ValGrind reports an invalid free in all cases, so FFmpeg is probably freeing the wrong block of storage.

All tests above used FFmpeg at e8a236ad.

[Carl Eugen Hoyos]

Could you use your test rig to provide useful valgrind output using a library with debug information?

[John Fitzgerald]

Yes you could, but I'm not sure it'd gain you much. By now I'd expect that you're looking for a loop which is doubling a buffer size and ignoring the return value of the read callback then failing to free the buffer. I'm sure you know your codebase well enough to have a fairly good idea of where to look.

[Hendrik]

For one thing, if you allocate your own custom AVIO context, you also need to free it with avio_close(p), avformat_close_input is not going to do it for you (since you allocated it, and thus manage it).

Otherwise, unless you can provide proper valgrind output with backtraces where these buffers are allocated, you really should not expect us to go digging for any possible fault somewhere. If it would be a common problem, it would've shown up before.

[John Fitzgerald]

For one thing, if you allocate your own custom AVIO context, you also need to free it with avio_close(p), avformat_close_input is not going to do it for you (since you allocated it, and thus manage it).
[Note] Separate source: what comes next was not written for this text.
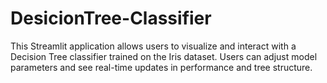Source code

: # DesicionTree-Classifier
This Streamlit application allows users to visualize and interact with a Decision Tree classifier trained on the Iris dataset. Users can adjust model parameters and see real-time updates in performance and tree structure.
I obviously misinterpreted the avio_close() comment:

"This function can only be used if s was opened by avio_open()."

as meaning that avio_close() can only be used if s was opened by avio_open().

Otherwise, unless you can provide proper valgrind output with backtraces where these buffers are allocated, you really should not expect us to go digging for any possible fault somewhere.

Oh, okay then. I'm sorry I didn't provide enough information above.

If it would be a common problem, it would've shown up before.

Yeah, I do have a reputation for finding bugs no one else has spotted.

[John Fitzgerald]

I have now commited the latest MOC patchset which includes a circumvention for this FFmpeg bug and it no longer impacts upon MOC. I will leave it in your hands to pursue it or close it as you wish.